More recently, there has been some work in MARL which can be classified under the centralised training and decentralised execution paradigm. [11] proposed to modify the critic to evaluate the value of the next state conditioned on the actions of all the agents in the environment. They reasoned that training such a critic helped to counter the non stationarity introduced due to multiple actors in the environment. [7] pointed out the problem of credit assignment in multi-agent reinforcement learning problems and proposed a method to assign credit to the action taken by an agent in such a setting. [19] proposed Value Decomposition Networks (VDN) to decompose the team value function to agent specific value functions. [15] further built on the idea of VDN and proposed QMIX with an additional mixing network. The weights of such a mixing network are produced by another set of hyper-networks. They argue that their method represents a richer class of action-values functions. In most of these works, a centralised critic is maintained during the training process which accounts for the non-stationarity in the environment and hence they fall under the paradigm of centralised training with decentralised execution. In all of these works, no communication is assumed between the agents.

Researchers have also proposed communication between agents in multi-agent systems in order to encourage cooperation. [5] proposed Differentiable Inter Agent Learning(DIAL) and Reinforced Inter Agent Learning(RIAL) as communication modules to enable agents to communicate with each other to be able to successfully collaborate with each other. [14] showed the emergence of grounded language communication between agents. [18] proposed CommNet which used continuous communication for cooperative tasks.

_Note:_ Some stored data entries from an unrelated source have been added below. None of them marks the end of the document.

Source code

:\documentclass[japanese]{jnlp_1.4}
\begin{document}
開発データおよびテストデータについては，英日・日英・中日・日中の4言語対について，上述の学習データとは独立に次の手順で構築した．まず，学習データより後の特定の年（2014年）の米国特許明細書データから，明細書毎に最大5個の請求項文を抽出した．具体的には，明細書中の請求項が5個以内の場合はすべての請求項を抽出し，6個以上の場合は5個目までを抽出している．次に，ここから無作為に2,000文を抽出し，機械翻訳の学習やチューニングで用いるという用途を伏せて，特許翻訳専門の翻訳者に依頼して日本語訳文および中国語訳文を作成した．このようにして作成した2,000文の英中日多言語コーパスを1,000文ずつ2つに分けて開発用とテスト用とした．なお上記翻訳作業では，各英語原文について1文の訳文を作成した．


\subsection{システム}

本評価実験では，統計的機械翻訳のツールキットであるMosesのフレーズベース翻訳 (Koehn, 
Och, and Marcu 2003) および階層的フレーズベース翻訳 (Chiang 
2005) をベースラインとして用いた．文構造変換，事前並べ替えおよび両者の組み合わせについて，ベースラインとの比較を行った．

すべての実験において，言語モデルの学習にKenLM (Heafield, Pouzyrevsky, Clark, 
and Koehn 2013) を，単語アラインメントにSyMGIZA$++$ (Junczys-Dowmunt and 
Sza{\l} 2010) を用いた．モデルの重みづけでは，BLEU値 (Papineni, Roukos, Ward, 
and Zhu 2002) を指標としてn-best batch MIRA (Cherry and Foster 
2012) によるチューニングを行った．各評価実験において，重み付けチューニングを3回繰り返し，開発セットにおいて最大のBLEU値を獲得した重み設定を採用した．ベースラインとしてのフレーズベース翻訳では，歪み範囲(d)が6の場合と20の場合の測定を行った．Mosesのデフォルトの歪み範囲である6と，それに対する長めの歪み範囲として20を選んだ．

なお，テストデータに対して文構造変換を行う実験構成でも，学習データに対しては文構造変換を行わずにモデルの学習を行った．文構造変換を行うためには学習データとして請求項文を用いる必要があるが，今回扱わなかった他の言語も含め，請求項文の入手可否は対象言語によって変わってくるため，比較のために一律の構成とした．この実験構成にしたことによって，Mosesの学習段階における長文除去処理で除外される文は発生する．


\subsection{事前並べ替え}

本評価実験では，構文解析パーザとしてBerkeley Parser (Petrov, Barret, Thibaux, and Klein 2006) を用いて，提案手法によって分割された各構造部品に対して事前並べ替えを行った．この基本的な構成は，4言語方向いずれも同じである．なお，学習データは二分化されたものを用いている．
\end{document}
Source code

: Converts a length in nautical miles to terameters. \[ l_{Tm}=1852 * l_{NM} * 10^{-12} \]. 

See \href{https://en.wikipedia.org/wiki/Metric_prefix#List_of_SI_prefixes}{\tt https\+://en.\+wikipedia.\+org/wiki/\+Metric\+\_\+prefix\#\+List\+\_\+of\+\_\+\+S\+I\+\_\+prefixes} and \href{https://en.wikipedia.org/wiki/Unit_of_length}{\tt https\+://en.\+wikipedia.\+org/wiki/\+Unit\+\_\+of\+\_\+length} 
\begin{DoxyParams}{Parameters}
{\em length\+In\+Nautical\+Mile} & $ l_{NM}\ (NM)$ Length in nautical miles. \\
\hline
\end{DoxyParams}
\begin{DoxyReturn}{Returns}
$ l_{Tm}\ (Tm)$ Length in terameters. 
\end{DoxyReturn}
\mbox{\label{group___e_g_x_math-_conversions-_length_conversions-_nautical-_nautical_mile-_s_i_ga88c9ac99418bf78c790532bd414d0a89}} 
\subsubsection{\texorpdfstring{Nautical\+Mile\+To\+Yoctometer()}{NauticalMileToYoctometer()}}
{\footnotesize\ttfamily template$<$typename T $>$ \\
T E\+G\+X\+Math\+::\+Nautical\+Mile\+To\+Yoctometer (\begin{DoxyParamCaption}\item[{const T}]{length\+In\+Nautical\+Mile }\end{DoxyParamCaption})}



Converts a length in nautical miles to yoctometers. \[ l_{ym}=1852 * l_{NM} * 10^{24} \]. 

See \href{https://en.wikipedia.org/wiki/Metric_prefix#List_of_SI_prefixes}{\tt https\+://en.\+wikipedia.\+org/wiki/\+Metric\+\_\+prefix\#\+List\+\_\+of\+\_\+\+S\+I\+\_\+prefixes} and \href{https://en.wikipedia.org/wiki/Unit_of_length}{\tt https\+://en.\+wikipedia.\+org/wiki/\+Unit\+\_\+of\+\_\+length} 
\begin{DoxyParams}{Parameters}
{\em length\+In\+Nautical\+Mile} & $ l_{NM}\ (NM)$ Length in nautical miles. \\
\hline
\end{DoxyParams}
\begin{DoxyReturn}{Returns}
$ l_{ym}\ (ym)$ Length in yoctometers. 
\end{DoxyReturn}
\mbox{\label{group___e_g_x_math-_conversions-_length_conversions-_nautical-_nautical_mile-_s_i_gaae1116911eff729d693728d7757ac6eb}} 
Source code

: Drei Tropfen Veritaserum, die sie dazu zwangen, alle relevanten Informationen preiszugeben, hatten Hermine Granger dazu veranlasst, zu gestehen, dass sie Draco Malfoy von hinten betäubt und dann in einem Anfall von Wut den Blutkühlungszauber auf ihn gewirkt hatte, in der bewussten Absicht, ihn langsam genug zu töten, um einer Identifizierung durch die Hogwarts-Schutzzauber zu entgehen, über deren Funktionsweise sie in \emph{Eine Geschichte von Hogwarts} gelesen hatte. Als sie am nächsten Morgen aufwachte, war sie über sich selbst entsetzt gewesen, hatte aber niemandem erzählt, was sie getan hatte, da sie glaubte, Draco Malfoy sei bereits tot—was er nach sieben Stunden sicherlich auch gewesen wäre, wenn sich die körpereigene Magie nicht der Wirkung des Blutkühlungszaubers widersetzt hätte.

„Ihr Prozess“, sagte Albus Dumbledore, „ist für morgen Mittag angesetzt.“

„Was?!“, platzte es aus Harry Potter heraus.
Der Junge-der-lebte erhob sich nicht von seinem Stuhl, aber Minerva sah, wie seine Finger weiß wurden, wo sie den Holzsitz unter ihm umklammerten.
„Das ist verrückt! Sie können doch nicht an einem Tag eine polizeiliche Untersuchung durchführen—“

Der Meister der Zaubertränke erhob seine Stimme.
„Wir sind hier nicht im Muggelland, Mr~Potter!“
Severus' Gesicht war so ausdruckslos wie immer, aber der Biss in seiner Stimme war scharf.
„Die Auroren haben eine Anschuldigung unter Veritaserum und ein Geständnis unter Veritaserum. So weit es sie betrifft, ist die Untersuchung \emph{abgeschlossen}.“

Some of the existing methods in research don’t explicitly make assumptions about the type of other agents in the environment. In this context, there has been work where an agent actively tries to modify the learning behaviour of the opposite agent [6] or employs recursive reasoning to reason about the behaviour of other agents in the environment [21]. [2] used meta-learned policies to enable agents to adapt to different kinds of other agents in the environment. They were able to demonstrate such adaptive behaviours of the agents in both cooperative and competitive settings. [8] proposed learning policy representations of other agents in the environment in order to make more informed decisions. [9] developed Deep Reinforcement Opponent Networks (DRON) to model the opposite agents in the environment. [3] have done a detailed study about the available literature in the field of opponent modelling in multi-agent systems.

[4] [1] proposed communication between the agents using dot-product attention mechanism. In this work, we have built on the framework proposed by [1] and modified it so that a team of agents can collaborate and come up with strategies to deceive an adversary present in the environment.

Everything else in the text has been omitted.